Long before I ever understood Christ's atoning sacrifice or appreciated his glorious resurrection, I formed strong associations with Easter. Sure, the candy and family gatherings created fond, joyous memories. But it was the music—the same songs every year in my Methodist church—that blossomed with new meaning after my teenage conversion.
Chief among these tunes is one most will surely recognize—"Hymn for Easter Day," written in 1739 for the inaugural service at the Foundry Meeting House, London's first Wesleyan chapel. You know the hymn as "Christ the Lord Is Risen Today," composed by the most famous hymn writer of all, Charles Wesley, one year after his conversion.
As with many of the most popular hymns, "Christ the Lord Is Risen Today" has survived the centuries thanks to a successful marriage of lyrics and music. Its tune first circulated in 1708 with the Lyra Davidica hymnal, but no composer has ever been acknowledged. However, if you examine Hymn 716 from A Collection of Hymns for the Use of the People Called Methodists, John Wesley's hymnbook first published in 1780, you may notice a conspicuous absence. Charles Wesley's original text does not include the song's most distinctive characteristic—the "Alleluia!" that ends each line. It seems the lyrics didn't quite fit the tune, so an unknown editor added the famous alleluias later.
Given the special Easter significance of alleluia, it's a match made in heaven. Alleluia, meaning "Praise the Lord," prominently leads off Psalms 106, 111, 112, 113, 117, and 135 in the Hebrew hymnal. In the years immediately following Christ's resurrection, alleluia particularly connoted praise for Jesus' victory over death. Early Christians began greeting each other on Easter with the now-familiar call and response: "Alleluia! He is risen!" "Alleluia! He is risen indeed!" Alleluia is meant to convey emphatic joy, thanksgiving, and triumph.
John captures the triumph in Revelation 19 with his vision of the great multitude in heaven roaring, "Alleluia!" Jerome, translator of the Latin Vulgate, conveyed the joy when he wrote that Christian houses of worship in the fourth and fifth centuries shook from the intense alleluias shouted by believers. Still today, Roman Catholics and Anglicans refrain from speaking or singing alleluia during Lent, but they reintroduce the word into their liturgies to express their thanksgiving on Easter morning.

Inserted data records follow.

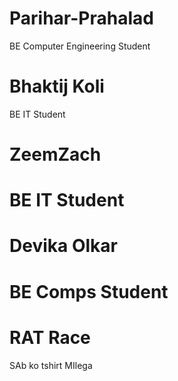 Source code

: # Parihar-Prahalad
BE Computer Engineering Student
# Bhaktij Koli
BE IT Student
# ZeemZach
BE IT Student
=======
# Devika  Olkar
BE Comps Student
=======
# RAT Race  
SAb ko tshirt MIlega
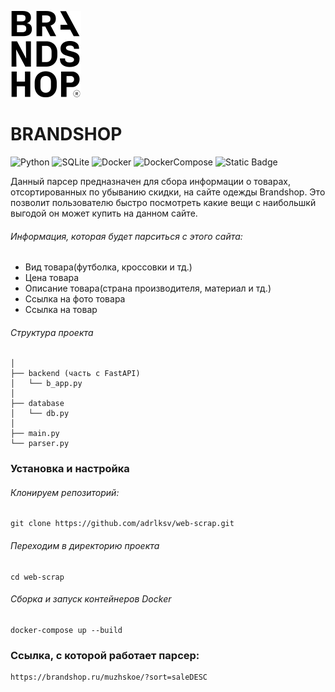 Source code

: ![Project Brandshop logo](images/Logo.png)
# BRANDSHOP

![Python](https://img.shields.io/badge/Python_3.10-blue?logo=python&logoColor=yellow)
![SQLite](https://img.shields.io/badge/SQLite-purple?logo=SQLite&logoColor=blue)
![Docker](https://img.shields.io/badge/Docker-grey?logo=Docker&logoColor=blue)
![DockerCompose](https://img.shields.io/badge/DockerCompose-blue)
![Static Badge](https://img.shields.io/badge/FastAPI-black?logo=FastAPI)







Данный парсер предназначен для сбора информации о товарах, отсортированных по убыванию скидки, на сайте одежды Brandshop. Это позволит пользователю быстро посмотреть какие вещи с наибольшкй выгодой он может купить на данном сайте.



###### Информация, которая будет парситься с этого сайта:
- Вид товара(футболка, кроссовки и тд.)
- Цена товара
- Описание товара(страна производителя, материал и тд.)
- Ссылка на фото товара
- Ссылка на товар


###### Структура проекта
    │
    ├── backend (часть с FastAPI)
    │   └── b_app.py
    │
    ├── database
    │   └── db.py
    │
    ├── main.py
    └── parser.py



### Установка и настройка
###### Клонируем репозиторий:
    git clone https://github.com/adrlksv/web-scrap.git

###### Переходим в директорию проекта 
    cd web-scrap

###### Сборка и запуск контейнеров Docker
    docker-compose up --build


### Ссылка, с которой работает парсер:
    https://brandshop.ru/muzhskoe/?sort=saleDESC
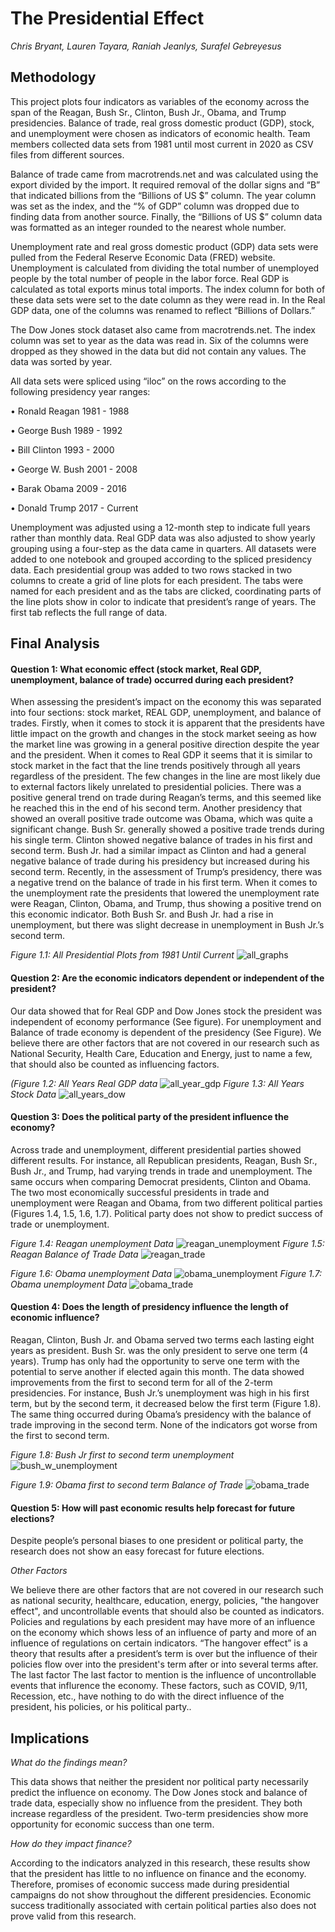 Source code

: # **The Presidential Effect**


*Chris Bryant, Lauren Tayara, Raniah Jeanlys, Surafel Gebreyesus*


## **Methodology**

This project plots four indicators as variables of the economy across the span of the Reagan, Bush Sr., Clinton, Bush Jr., Obama, and Trump presidencies. Balance of trade, real gross domestic product (GDP), stock, and unemployment were chosen as indicators of economic health. Team members collected data sets from 1981 until most current in 2020 as CSV files from different sources. 

Balance of trade came from macrotrends.net and was calculated using the export divided by the import. It required removal of the dollar signs and “B” that indicated billions from the “Billions of US $” column. The year column was set as the index, and the “% of GDP” column was dropped due to finding data from another source. Finally, the “Billions of US $” column data was formatted as an integer rounded to the nearest whole number.  

Unemployment rate and real gross domestic product (GDP) data sets were pulled from the Federal Reserve Economic Data (FRED) website. Unemployment is calculated from dividing the total number of unemployed people by the total number of people in the labor force. Real GDP is calculated as total exports minus total imports. The index column for both of these data sets were set to the date column as they were read in. In the Real GDP data, one of the columns was renamed to reflect “Billions of Dollars.” 

The Dow Jones stock dataset also came from macrotrends.net. The index column was set to year as the data was read in. Six of the columns were dropped as they showed in the data but did not contain any values. The data was sorted by year. 

All data sets were spliced using “iloc” on the rows according to the following presidency year ranges:

•	Ronald Reagan 1981 - 1988

•	George Bush 1989 - 1992

•	Bill Clinton 1993 - 2000

•	George W. Bush 2001 - 2008

•	Barak Obama 2009 - 2016

•	Donald Trump 2017 - Current

Unemployment was adjusted using a 12-month step to indicate full years rather than monthly data. Real GDP data was also adjusted to show yearly grouping using a four-step as the data came in quarters. All datasets were added to one notebook and grouped according to the spliced presidency data. Each presidential group was added to two rows stacked in two columns to create a grid of line plots for each president. The tabs were named for each president and as the tabs are clicked, coordinating parts of the line plots show in color to indicate that president’s range of years. The first tab reflects the full range of data. 


## **Final Analysis**

#### Question 1: What economic effect (stock market, Real GDP, unemployment, balance of trade) occurred during each president?
When assessing the president’s impact on the economy this was separated into four sections: stock market, REAL GDP, unemployment, and balance of trades. Firstly, when it comes to stock it is apparent that the presidents have little impact on the growth and changes in the stock market seeing as how the market line was growing in a general positive direction despite the year and the president. When it comes to Real GDP it seems that it is similar to stock market in the fact that the line trends positively through all years regardless of the president. The few changes in the line are most likely due to external factors likely unrelated to presidential policies. There was a positive general trend on trade during Reagan’s terms, and this seemed like he reached this in the end of his second term. Another presidency that showed an overall positive trade outcome was Obama, which was quite a significant change. Bush Sr. generally showed a positive trade trends during his single term. Clinton showed negative balance of trades in his first and second term. Bush Jr. had a similar impact as Clinton and had a general negative balance of trade during his presidency but increased during his second term. Recently, in the assessment of Trump’s presidency, there was a negative trend on the balance of trade in his first term. When it comes to the unemployment rate the presidents that lowered the unemployment rate were Reagan, Clinton, Obama, and Trump, thus showing a positive trend on this economic indicator. Both Bush Sr. and Bush Jr. had a rise in unemployment, but there was slight decrease in unemployment in Bush Jr.’s second term.

*Figure 1.1: All Presidential Plots from 1981 Until Current*
![all_graphs](https://github.com/ltayara1/Fintech_project_1/blob/main/images/all_graphs.PNG)


#### Question 2: Are the economic indicators dependent or independent of the president?
Our data showed that for Real GDP and Dow Jones stock the president was independent of economy performance (See figure). For unemployment and Balance of trade economy is dependent of the presidency (See Figure). We believe there are other factors that are not covered in our research such as National Security, Health Care, Education and Energy, just to name a few, that should also be counted as influencing factors.

*(Figure 1.2: All Years Real GDP data*
![all_year_gdp](https://github.com/ltayara1/Fintech_project_1/blob/main/images/all_years_gdp.PNG)
*Figure 1.3: All Years Stock Data*
![all_years_dow](https://github.com/ltayara1/Fintech_project_1/blob/main/images/all_years_dow.PNG)

#### Question 3: Does the political party of the president influence the economy?
Across trade and unemployment, different presidential parties showed different results. For instance, all Republican presidents, Reagan, Bush Sr., Bush Jr., and Trump, had varying trends in trade and unemployment. The same occurs when comparing Democrat presidents, Clinton and Obama. The two most economically successful presidents in trade and unemployment were Reagan and Obama, from two different political parties (Figures 1.4, 1.5, 1.6, 1.7). Political party does not show to predict success of trade or unemployment.

*Figure 1.4: Reagan unemployment Data*
![reagan_unemployment](https://github.com/ltayara1/Fintech_project_1/blob/main/images/reagan_unemployment.PNG)
*Figure 1.5: Reagan Balance of Trade Data*
![reagan_trade](https://github.com/ltayara1/Fintech_project_1/blob/main/images/reagan_trade.PNG)

*Figure 1.6: Obama unemployment Data*
![obama_unemployment](https://github.com/ltayara1/Fintech_project_1/blob/main/images/obama_unemployment.PNG)
*Figure 1.7: Obama unemployment Data*
![obama_trade](https://github.com/ltayara1/Fintech_project_1/blob/main/images/obama_trade.PNG)

#### Question 4: Does the length of presidency influence the length of economic influence?
Reagan, Clinton, Bush Jr. and Obama served two terms each lasting eight years as president. Bush Sr. was the only president to serve one term (4 years). Trump has only had the opportunity to serve one term with the potential to serve another if elected again this month. The data showed improvements from the first to second term for all of the 2-term presidencies. For instance, Bush Jr.’s unemployment was high in his first term, but by the second term, it decreased below the first term (Figure 1.8). The same thing occurred during Obama’s presidency with the balance of trade improving in the second term. None of the indicators got worse from the first to second term.

*Figure 1.8: Bush Jr first to second term unemployment*
![bush_w_unemployment](https://github.com/ltayara1/Fintech_project_1/blob/main/images/bush_w_unemployment.PNG)


*Figure 1.9: Obama first to second term Balance of Trade*
![obama_trade](https://github.com/ltayara1/Fintech_project_1/blob/main/images/obama_trade.PNG)


#### Question 5: How will past economic results help forecast for future elections?
Despite people’s personal biases to one president or political party, the research does not show an easy forecast for future elections.

*Other Factors*

We believe there are other factors that are not covered in our research such as national security, healthcare, education, energy, policies, "the hangover effect", and uncontrollable events that should also be counted as indicators. Policies and regulations by each president may have more of an influence on the economy which shows less of an influence of party and more of an influence of regulations on certain indicators. “The hangover effect” is a theory that results after a president’s term is over but the influence of their policies flow over into the president's term after or into several terms after. The last factor The last factor to mention is the influence of uncontrollable events that influrence the economy. These factors, such as COVID, 9/11, Recession, etc., have nothing to do with the direct influence of the president, his policies, or his political party..


## **Implications**
*What do the findings mean?*

This data shows that neither the president nor political party necessarily predict the influence on economy. The Dow Jones stock and balance of trade data, especially show no influence from the president. They both increase regardless of the president. Two-term presidencies show more opportunity for economic success than one term.

*How do they impact finance?*

According to the indicators analyzed in this research, these results show that the president has little to no influence on finance and the economy. Therefore, promises of economic success made during presidential campaigns do not show throughout the different presidencies. Economic success traditionally associated with certain political parties also does not prove valid from this research.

Even in nonliturgical churches, alleluia retains a kind of liturgical significance. Bernard Lord Manning, a hymnologist, historian, and observer of Methodism during the early 20th century, explained how hymns like "Christ the Lord Is Risen Today" functioned as a liturgy for John and Charles Wesley's spiritual descendants.
But in the evening at the chapel [the Dissenting church], though I was uncertain about the prayers, there was no gamble about the hymns. I knew we should have Charles Wesley's Easter hymn, "Christ the Lord Is Risen Today," with its 24 "Alleluias": and we did have it. Among any Dissenters worth the name that hymn is as certain to come on Easter Day as the Easter Collect in the Established Church. And mark this further—those 24 "Alleluias" are not there for nothing: the special use of "Alleluia" at Easter comes down to us from the most venerable liturgies. Our hymns are our liturgy, an excellent liturgy. Let us study it, respect it, use it, develop it, and boast of it.
Throughout my youth, while my theological awareness remained primitive, this melodic liturgy conveyed to me the triumphant joy that is ours on Easter morning. Alleluia! Christ is risen!